(CPJ/IFEX) – The following is a CPJ press release: Columnist Clarence Page And Zimbabwean Reporter Who Endured Prison And Torture Tell Of Attacks On The Press At National Press Club Launch Of CPJ Annual Report Washington, March 19, 2001 – Ray Choto, chief reporter for the Zimbabwe weekly The Standard, and Pulitzer Prize-winning Chicago Tribune […]
(CPJ/IFEX) – The following is a CPJ press release:
Columnist Clarence Page And Zimbabwean Reporter Who Endured Prison And Torture Tell Of Attacks On The Press At National Press Club Launch Of CPJ Annual Report
Washington, March 19, 2001 – Ray Choto, chief reporter for the Zimbabwe weekly The Standard, and Pulitzer Prize-winning Chicago Tribune columnist Clarence Page were among the speakers at the launch of Attacks on the Press in 2000, the annual report of the Committee to Protect Journalists (CPJ), which documents more than 600 attacks on journalists or news organizations worldwide in the past year.
Speaking of the current abysmal press conditions in Zimbabwe, Choto told a news conference at the National Press Club in Washington, “There is no law that obliges government officials to supply information to the press.
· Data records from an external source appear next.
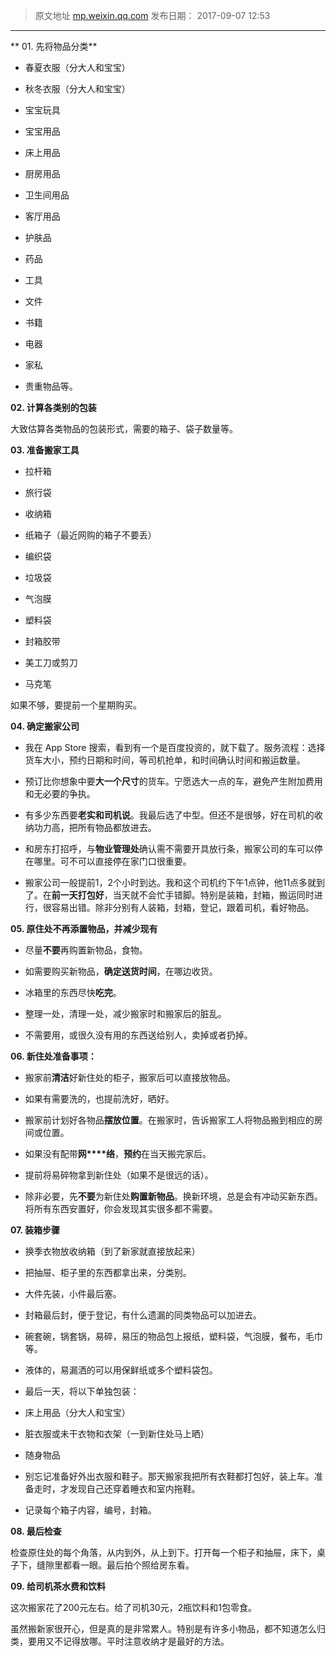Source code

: > 原文地址 [mp.weixin.qq.com](https://mp.weixin.qq.com/s?__biz=MzIwMzA5NTI3NQ==&mid=2649902395&idx=1&sn=062dab079525cdf240c1725ffb8495af&chksm=8ed240bfb9a5c9a9e95c71b2d67d66bbe986a981dbef7bbc6ce0d553ed803852042c0d1db4d6&scene=21#wechat_redirect)
> 发布日期： 2017-09-07 12:53
---

**  01. 先将物品分类**

  

-   春夏衣服（分大人和宝宝）
    
-   秋冬衣服（分大人和宝宝）
    
-   宝宝玩具  
    
-   宝宝用品
    
-   床上用品
    
-   厨房用品
    
-   卫生间用品
    
-   客厅用品
    
-   护肤品
    
-   药品
    
-   工具
    
-   文件
    
-   书籍
    
-   电器
    
-   家私
    
-   贵重物品等。
    

  

**02. 计算各类别的包装**

  

大致估算各类物品的包装形式，需要的箱子、袋子数量等。

  

**03. 准备搬家工具**

  

-   拉杆箱
    
-   旅行袋
    
-   收纳箱
    
-   纸箱子（最近网购的箱子不要丢）
    
-   编织袋
    
-   垃圾袋
    
-   气泡膜
    
-   塑料袋
    
-   封箱胶带
    
-   美工刀或剪刀
    
-   马克笔
    

如果不够，要提前一个星期购买。

  

**04. 确定搬家公司**

  

-   我在 App Store 搜索，看到有一个是百度投资的，就下载了。服务流程：选择货车大小，预约日期和时间，等司机抢单，和时间确认时间和搬运数量。
    
-   预订比你想象中要**大一个尺寸**的货车。宁愿选大一点的车，避免产生附加费用和无必要的争执。
    
-   有多少东西要**老实和司机说**。我最后选了中型。但还不是很够，好在司机的收纳功力高，把所有物品都放进去。
    
-   和房东打招呼，与**物业管理处**确认需不需要开具放行条，搬家公司的车可以停在哪里。可不可以直接停在家门口很重要。
    
-   搬家公司一般提前1，2个小时到达。我和这个司机约下午1点钟，他11点多就到了。在**前一天打包好**，当天就不会忙手错脚。特别是装箱，封箱，搬运同时进行，很容易出错。除非分别有人装箱，封箱，登记，跟着司机，看好物品。
    

  

**05. 原住处不再添置物品，并减少现有**

  

-   尽量**不要**再购置新物品，食物。
    
-   如需要购买新物品，**确定送货时间**，在哪边收货。
    
-   冰箱里的东西尽快**吃完**。
    
-   整理一处，清理一处，减少搬家时和搬家后的脏乱。
    
-   不需要用，或很久没有用的东西送给别人，卖掉或者扔掉。
    

  

**06. 新住处准备事项：**

  

-   搬家前**清洁**好新住处的柜子，搬家后可以直接放物品。
    
-   如果有需要洗的，也提前洗好，晒好。
    
-   搬家前计划好各物品**摆放位置**。在搬家时，告诉搬家工人将物品搬到相应的房间或位置。
    
-   如果没有配带**网****络**，**预约**在当天搬完家后。
    
-   提前将易碎物拿到新住处（如果不是很远的话）。
    
-   除非必要，先**不要**为新住处**购置新物品**。换新环境，总是会有冲动买新东西。将所有东西安置好，你会发现其实很多都不需要。
    

  

  

**07. 装箱步骤**

  

-   换季衣物放收纳箱（到了新家就直接放起来）
    
-   把抽屉、柜子里的东西都拿出来，分类别。
    
-   大件先装，小件最后塞。
    
-   封箱最后封，便于登记，有什么遗漏的同类物品可以加进去。
    
-   碗套碗，锅套锅，易碎，易压的物品包上报纸，塑料袋，气泡膜，餐布，毛巾等。
    
-   液体的，易漏洒的可以用保鲜纸或多个塑料袋包。
    
-   最后一天，将以下单独包装：  
    

-   床上用品（分大人和宝宝）
    
-   脏衣服或未干衣物和衣架（一到新住处马上晒）
    
-   随身物品
    

-   别忘记准备好外出衣服和鞋子。那天搬家我把所有衣鞋都打包好，装上车。准备走时，才发现自己还穿着睡衣和室内拖鞋。
    
-   记录每个箱子内容，编号，封箱。
    

  

**08. 最后检查**

  

检查原住处的每个角落，从内到外，从上到下。打开每一个柜子和抽屉，床下，桌子下，缝隙里都看一眼。最后拍个照给房东看。

  

**09. 给司机茶水费和饮料**

  

这次搬家花了200元左右。给了司机30元，2瓶饮料和1包零食。

  

虽然搬新家很开心，但是真的是非常累人。特别是有许多小物品，都不知道怎么归类，要用又不记得放哪。平时注意收纳才是最好的方法。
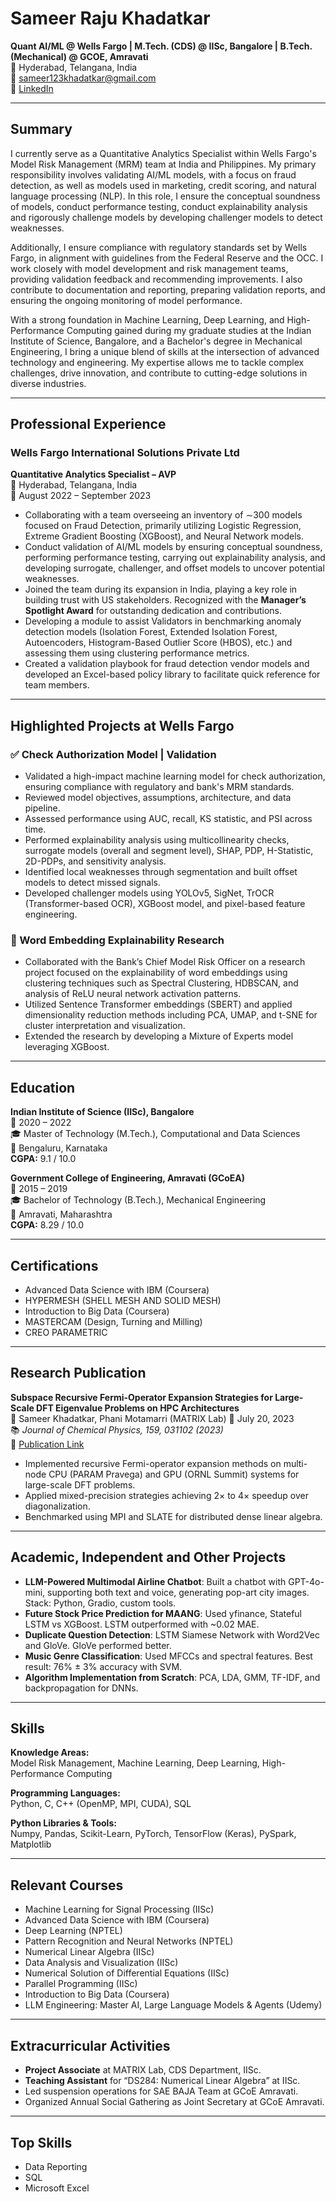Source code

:# Sameer Raju Khadatkar

**Quant AI/ML @ Wells Fargo | M.Tech. (CDS) @ IISc, Bangalore | B.Tech. (Mechanical) @ GCOE, Amravati**  
📍 Hyderabad, Telangana, India  
📧 sameer123khadatkar@gmail.com    
🔗 [LinkedIn](https://www.linkedin.com/in/sameer-khadatkar/)

---

## Summary

I currently serve as a Quantitative Analytics Specialist within Wells Fargo's Model Risk Management (MRM) team at India and Philippines. My primary responsibility involves validating AI/ML models, with a focus on fraud detection, as well as models used in marketing, credit scoring, and natural language processing (NLP). In this role, I ensure the conceptual soundness of models, conduct performance testing, conduct explainability analysis and rigorously challenge models by developing challenger models to detect weaknesses.

Additionally, I ensure compliance with regulatory standards set by Wells Fargo, in alignment with guidelines from the Federal Reserve and the OCC. I work closely with model development and risk management teams, providing validation feedback and recommending improvements. I also contribute to documentation and reporting, preparing validation reports, and ensuring the ongoing monitoring of model performance.

With a strong foundation in Machine Learning, Deep Learning, and High-Performance Computing gained during my graduate studies at the Indian Institute of Science, Bangalore, and a Bachelor's degree in Mechanical Engineering, I bring a unique blend of skills at the intersection of advanced technology and engineering. My expertise allows me to tackle complex challenges, drive innovation, and contribute to cutting-edge solutions in diverse industries.

---

## Professional Experience

### Wells Fargo International Solutions Private Ltd  
**Quantitative Analytics Specialist – AVP**  
📍 Hyderabad, Telangana, India  
📅 August 2022 – September 2023

- Collaborating with a team overseeing an inventory of ∼300 models focused on Fraud Detection, primarily utilizing Logistic Regression, Extreme Gradient Boosting (XGBoost), and Neural Network models.
- Conduct validation of AI/ML models by ensuring conceptual soundness, performing performance testing, carrying out explainability analysis, and developing surrogate, challenger, and offset models to uncover potential weaknesses.
- Joined the team during its expansion in India, playing a key role in building trust with US stakeholders. Recognized with the **Manager’s Spotlight Award** for outstanding dedication and contributions.
- Developing a module to assist Validators in benchmarking anomaly detection models (Isolation Forest, Extended Isolation Forest, Autoencoders, Histogram-Based Outlier Score (HBOS), etc.) and assessing them using clustering performance metrics.
- Created a validation playbook for fraud detection vendor models and developed an Excel-based policy library to facilitate quick reference for team members.

---

## Highlighted Projects at Wells Fargo

### ✅ Check Authorization Model | Validation

- Validated a high-impact machine learning model for check authorization, ensuring compliance with regulatory and bank's MRM standards.
- Reviewed model objectives, assumptions, architecture, and data pipeline.
- Assessed performance using AUC, recall, KS statistic, and PSI across time.
- Performed explainability analysis using multicollinearity checks, surrogate models (overall and segment level), SHAP, PDP, H-Statistic, 2D-PDPs, and sensitivity analysis.
- Identified local weaknesses through segmentation and built offset models to detect missed signals.
- Developed challenger models using YOLOv5, SigNet, TrOCR (Transformer-based OCR), XGBoost model, and pixel-based feature engineering.

### 🧠 Word Embedding Explainability Research

- Collaborated with the Bank’s Chief Model Risk Officer on a research project focused on the explainability of word embeddings using clustering techniques such as Spectral Clustering, HDBSCAN, and analysis of ReLU neural network activation patterns.
- Utilized Sentence Transformer embeddings (SBERT) and applied dimensionality reduction methods including PCA, UMAP, and t-SNE for cluster interpretation and visualization.
- Extended the research by developing a Mixture of Experts model leveraging XGBoost.

---

## Education

**Indian Institute of Science (IISc), Bangalore**  
📅 2020 – 2022  
🎓 Master of Technology (M.Tech.), Computational and Data Sciences  
📍 Bengaluru, Karnataka  
**CGPA:** 9.1 / 10.0

**Government College of Engineering, Amravati (GCoEA)**  
📅 2015 – 2019  
🎓 Bachelor of Technology (B.Tech.), Mechanical Engineering  
📍 Amravati, Maharashtra  
**CGPA:** 8.29 / 10.0

---

## Certifications

- Advanced Data Science with IBM (Coursera)
- HYPERMESH (SHELL MESH AND SOLID MESH)
- Introduction to Big Data (Coursera)
- MASTERCAM (Design, Turning and Milling)
- CREO PARAMETRIC

---

## Research Publication

**Subspace Recursive Fermi-Operator Expansion Strategies for Large-Scale DFT Eigenvalue Problems on HPC Architectures**  
📝 Sameer Khadatkar, Phani Motamarri (MATRIX Lab)
📅 July 20, 2023  
📚 *Journal of Chemical Physics, 159, 031102 (2023)*  
🔗 [Publication Link](https://pubs.aip.org/aip/jcp/article/159/3/031102/2903241/Subspace-recursive-Fermi-operator-expansion)

- Implemented recursive Fermi-operator expansion methods on multi-node CPU (PARAM Pravega) and GPU (ORNL Summit) systems for large-scale DFT problems.
- Applied mixed-precision strategies achieving 2× to 4× speedup over diagonalization.
- Benchmarked using MPI and SLATE for distributed dense linear algebra.

---

## Academic, Independent and Other Projects

- **LLM-Powered Multimodal Airline Chatbot**: Built a chatbot with GPT-4o-mini, supporting both text and voice, generating pop-art city images. Stack: Python, Gradio, custom tools.
- **Future Stock Price Prediction for MAANG**: Used yfinance, Stateful LSTM vs XGBoost. LSTM outperformed with ~0.02 MAE.
- **Duplicate Question Detection**: LSTM Siamese Network with Word2Vec and GloVe. GloVe performed better.
- **Music Genre Classification**: Used MFCCs and spectral features. Best result: 76% ± 3% accuracy with SVM.
- **Algorithm Implementation from Scratch**: PCA, LDA, GMM, TF-IDF, and backpropagation for DNNs.

---

## Skills

**Knowledge Areas:**  
Model Risk Management, Machine Learning, Deep Learning, High-Performance Computing

**Programming Languages:**  
Python, C, C++ (OpenMP, MPI, CUDA), SQL

**Python Libraries & Tools:**  
Numpy, Pandas, Scikit-Learn, PyTorch, TensorFlow (Keras), PySpark, Matplotlib

---

## Relevant Courses

- Machine Learning for Signal Processing (IISc)
- Advanced Data Science with IBM (Coursera)
- Deep Learning (NPTEL)
- Pattern Recognition and Neural Networks (NPTEL)
- Numerical Linear Algebra (IISc)
- Data Analysis and Visualization (IISc)
- Numerical Solution of Differential Equations (IISc)
- Parallel Programming (IISc)
- Introduction to Big Data (Coursera)
-  LLM Engineering: Master AI, Large Language Models & Agents (Udemy)

---

## Extracurricular Activities

- **Project Associate** at MATRIX Lab, CDS Department, IISc.
- **Teaching Assistant** for “DS284: Numerical Linear Algebra” at IISc.
- Led suspension operations for SAE BAJA Team at GCoE Amravati.
- Organized Annual Social Gathering as Joint Secretary at GCoE Amravati.

---

## Top Skills

- Data Reporting
- SQL
- Microsoft Excel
Instead, we have the Official Secrets Act that makes it a criminal offense to publish, or to just receive unauthorized information.”
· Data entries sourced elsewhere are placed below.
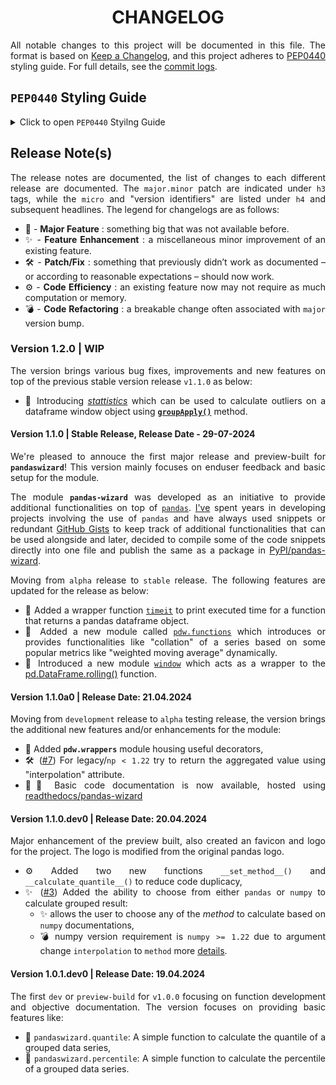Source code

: <h1 align = "center">CHANGELOG</h1>

<div align = "justify">

All notable changes to this project will be documented in this file. The format is based on
[Keep a Changelog](https://keepachangelog.com/en/1.1.0/), and this project adheres to [PEP0440](https://peps.python.org/pep-0440/)
styling guide. For full details, see the [commit logs](https://github.com/sharkutilities/pandas-wizard/commits).

## `PEP0440` Styling Guide

<details>
<summary>Click to open <code>PEP0440</code> Styilng Guide</summary>

Packaging for `PyPI` follows the standard PEP0440 styling guide and is implemented by the **`packaging.version.Version`** class. The other
popular versioning scheme is [`semver`](https://semver.org/), but each build has different parts/mapping.
The following table gives a mapping between these two versioning schemes:

<div align = "center">

| `PyPI` Version | `semver` Version |
| :---: | :---: |
| `epoch` | n/a |
| `major` | `major` |
| `minor` | `minor` |
| `micro` | `patch` |
| `pre` | `prerelease` |
| `dev` | `build` |
| `post` | n/a |

</div>

One can use the **`packaging`** version to convert between PyPI to semver and vice-versa. For more information, check
this [link](https://python-semver.readthedocs.io/en/latest/advanced/convert-pypi-to-semver.html).

</details>

## Release Note(s)

The release notes are documented, the list of changes to each different release are documented. The `major.minor` patch are indicated
under `h3` tags, while the `micro` and "version identifiers" are listed under `h4` and subsequent headlines. The legend for
changelogs are as follows:

  * 🎉 - **Major Feature** : something big that was not available before.
  * ✨ - **Feature Enhancement** : a miscellaneous minor improvement of an existing feature.
  * 🛠️ - **Patch/Fix** : something that previously didn’t work as documented – or according to reasonable expectations – should now work.
  * ⚙️ - **Code Efficiency** : an existing feature now may not require as much computation or memory.
  * 💣 - **Code Refactoring** : a breakable change often associated with `major` version bump.

### Version 1.2.0 | WIP

The version brings various bug fixes, improvements and new features on top of the previous stable version release `v1.1.0` as below:

  * 🎉 Introducing [*stattistics*](./pandaswizard/functions/statistics.py) which can be used to calculate outliers on a
    dataframe window object using [**`groupApply()`**](./pandaswizard/window.py) method.

#### Version 1.1.0 | Stable Release, Release Date - 29-07-2024

We're pleased to annouce the first major release and preview-built for **`pandaswizard`**! This version mainly focuses on enduser
feedback and basic setup for the module.

The module **`pandas-wizard`** was developed as an initiative to provide additional functionalities on top of
[`pandas`](https://github.com/pandas-dev/pandas). [I've](https://github.com/ZenithClown) spent years in developing projects
involving the use of `pandas` and have always used snippets or redundant [GitHub Gists](https://gist.github.com/ZenithClown)
to keep track of additional functionalities that can be used alongside and later, decided to compile some of the code snippets
directly into one file and publish the same as a package in [PyPI/pandas-wizard](https://pypi.org/project/pandas-wizard/).

Moving from `alpha` release to `stable` release. The following features are updated for the release as below:

  * 🎉 Added a wrapper function [`timeit`](./pandaswizard/wrappers.py) to print executed time for a function
    that returns a pandas dataframe object.
  * 🎉 Added a new module called [`pdw.functions`](./pandaswizard/functions/) which introduces or provides functionalities
    like "collation" of a series based on some popular metrics like "weighted moving average" dynamically.
  * 🎉 Introduced a new module [`window`](./pandaswizard/window.py) which acts as a wrapper to the
    [pd.DataFrame.rolling()](https://pandas.pydata.org/docs/reference/api/pandas.DataFrame.rolling.html) function.

#### Version 1.1.0a0 | Release Date: 21.04.2024

Moving from `development` release to `alpha` testing release, the version brings the additional new features and/or enhancements for
the module:

  * 🎉 Added **`pdw.wrappers`** module housing useful decorators,
  * 🛠️ ([#7](https://github.com/sharkutilities/pandas-wizard/issues/7)) For legacy/`np < 1.22` try to return the aggregated
    value using "interpolation" attribute.
  * 🎉📃 Basic code documentation is now available, hosted using
    [readthedocs/pandas-wizard](https://pandas-wizard.readthedocs.io/en/latest/index.html)

#### Version 1.1.0.dev0 | Release Date: 20.04.2024

Major enhancement of the preview built, also created an favicon and logo for the project. The logo is modified from the original
pandas logo.

  * ⚙️ Added two new functions `__set_method__()` and `__calculate_quantile__()` to reduce code duplicacy,
  * ✨ ([#3](https://github.com/sharkutilities/pandas-wizard/issues/3)) Added the ability to choose from either `pandas` or `numpy`
    to calculate grouped result:
    - ✨ allows the user to choose any of the *method* to calculate based on `numpy` documentations,
    - 💣 numpy version requirement is `numpy >= 1.22` due to argument change `interpolation` to `method`
      more [details](https://github.com/numpy/numpy/issues/21283).

#### Version 1.0.1.dev0 | Release Date: 19.04.2024

The first `dev` or `preview-build` for `v1.0.0` focusing on function development and objective documentation. The version
focuses on providing basic features like:

  * 🎉 `pandaswizard.quantile`: A simple function to calculate the quantile of a grouped data series,
  * 🎉 `pandaswizard.percentile`: A simple function to calculate the percentile of a grouped data series.

</div>
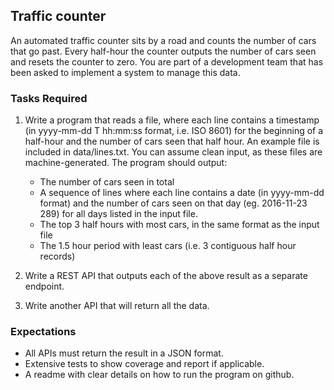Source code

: ## Traffic counter

An automated traffic counter sits by a road and counts the number of cars that go past. Every half-hour the counter outputs the number of cars seen and resets the counter to zero. You are part of a development team that has been asked to implement a system to manage this data.

### Tasks Required
1. Write a program that reads a file, where each line contains a timestamp (in yyyy-mm-dd T hh:mm:ss format, i.e. ISO 8601) for the beginning of a half-hour and the number of cars seen that half hour. An example file is included in data/lines.txt. You can assume clean input, as these files are machine-generated. The program should output:
   * The number of cars seen in total
   * A sequence of lines where each line contains a date (in yyyy-mm-dd format) and the number of cars seen on that day (eg. 2016-11-23 289) for all days listed in the input file.
   * The top 3 half hours with most cars, in the same format as the input file
   * The 1.5 hour period with least cars (i.e. 3 contiguous half hour records)

2. Write a REST API that outputs each of the above result as a separate endpoint.
3. Write another API that will return all the data.

### Expectations
* All APIs must return the result in a JSON format.
* Extensive tests to show coverage and report if applicable.
* A readme with clear details on how to run the program on github.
“After Several Hours Of Torture…I Said, ‘There is Only One Thing To Do…Turn And Fight.”
Choto, now a Knight Fellow at Stanford University, was jailed and tortured in 1999, along with his editor Mark Chavunduka, for publishing a report about a coup plot against President Robert Mugabe. Speaking of the ordeal he and Chavunduka endured, Choto said that after several hours of torture he told his editor, “When your back is against the wall, there is only one thing to do…turn and fight.” He told the press conference, “And I’m pretty sure, when we turn around and fight, we will have the spirit of the Committee to Protect Journalists in our corner.”
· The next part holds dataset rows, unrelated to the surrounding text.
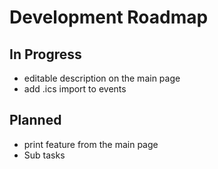 # Development Roadmap

## In Progress

* editable description on the main page
* add .ics import to events

## Planned

* print feature from the main page
* Sub tasks
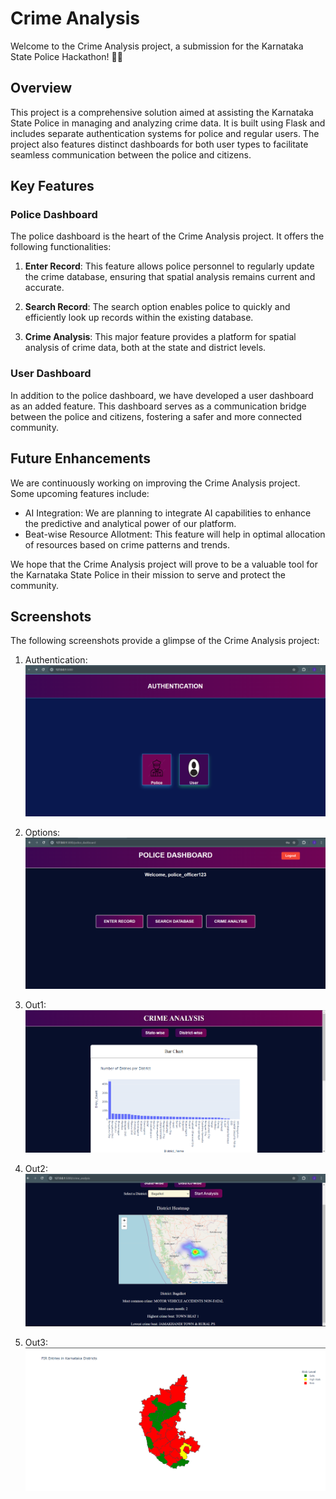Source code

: # Crime Analysis

Welcome to the Crime Analysis project, a submission for the Karnataka State Police Hackathon! 🚨🔎

## Overview

This project is a comprehensive solution aimed at assisting the Karnataka State Police in managing and analyzing crime data. It is built using Flask and includes separate authentication systems for police and regular users. The project also features distinct dashboards for both user types to facilitate seamless communication between the police and citizens.

## Key Features

### Police Dashboard

The police dashboard is the heart of the Crime Analysis project. It offers the following functionalities:

1. **Enter Record**: This feature allows police personnel to regularly update the crime database, ensuring that spatial analysis remains current and accurate.

2. **Search Record**: The search option enables police to quickly and efficiently look up records within the existing database.

3. **Crime Analysis**: This major feature provides a platform for spatial analysis of crime data, both at the state and district levels.

### User Dashboard

In addition to the police dashboard, we have developed a user dashboard as an added feature. This dashboard serves as a communication bridge between the police and citizens, fostering a safer and more connected community.

## Future Enhancements

We are continuously working on improving the Crime Analysis project. Some upcoming features include:

- AI Integration: We are planning to integrate AI capabilities to enhance the predictive and analytical power of our platform.
- Beat-wise Resource Allotment: This feature will help in optimal allocation of resources based on crime patterns and trends.

We hope that the Crime Analysis project will prove to be a valuable tool for the Karnataka State Police in their mission to serve and protect the community.

## Screenshots

The following screenshots provide a glimpse of the Crime Analysis project:

1. Authentication:
![Authentication](Front-end/Output%20snippets/authentication.png)

2. Options:
![Options Screenshot](Front-end/Output%20snippets/options.png)

3. Out1:
![Out1](Front-end/Output%20snippets/out1.png)

4. Out2:
![Out2](Front-end/Output%20snippets/out2.png)

5. Out3:
![Out3](Front-end/Output%20snippets/out3.png)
Page, a CPJ board member, said, “The men and women chronicled in this annual report humble the rest of us with the high standards of courage and tenacity that they have set. Of those who have survived, many operate under great pressure and remain in great danger. The information in this book tries to help them by doing what journalists do best; it gathers facts and tells the public in the hope that truth will make everyone free.”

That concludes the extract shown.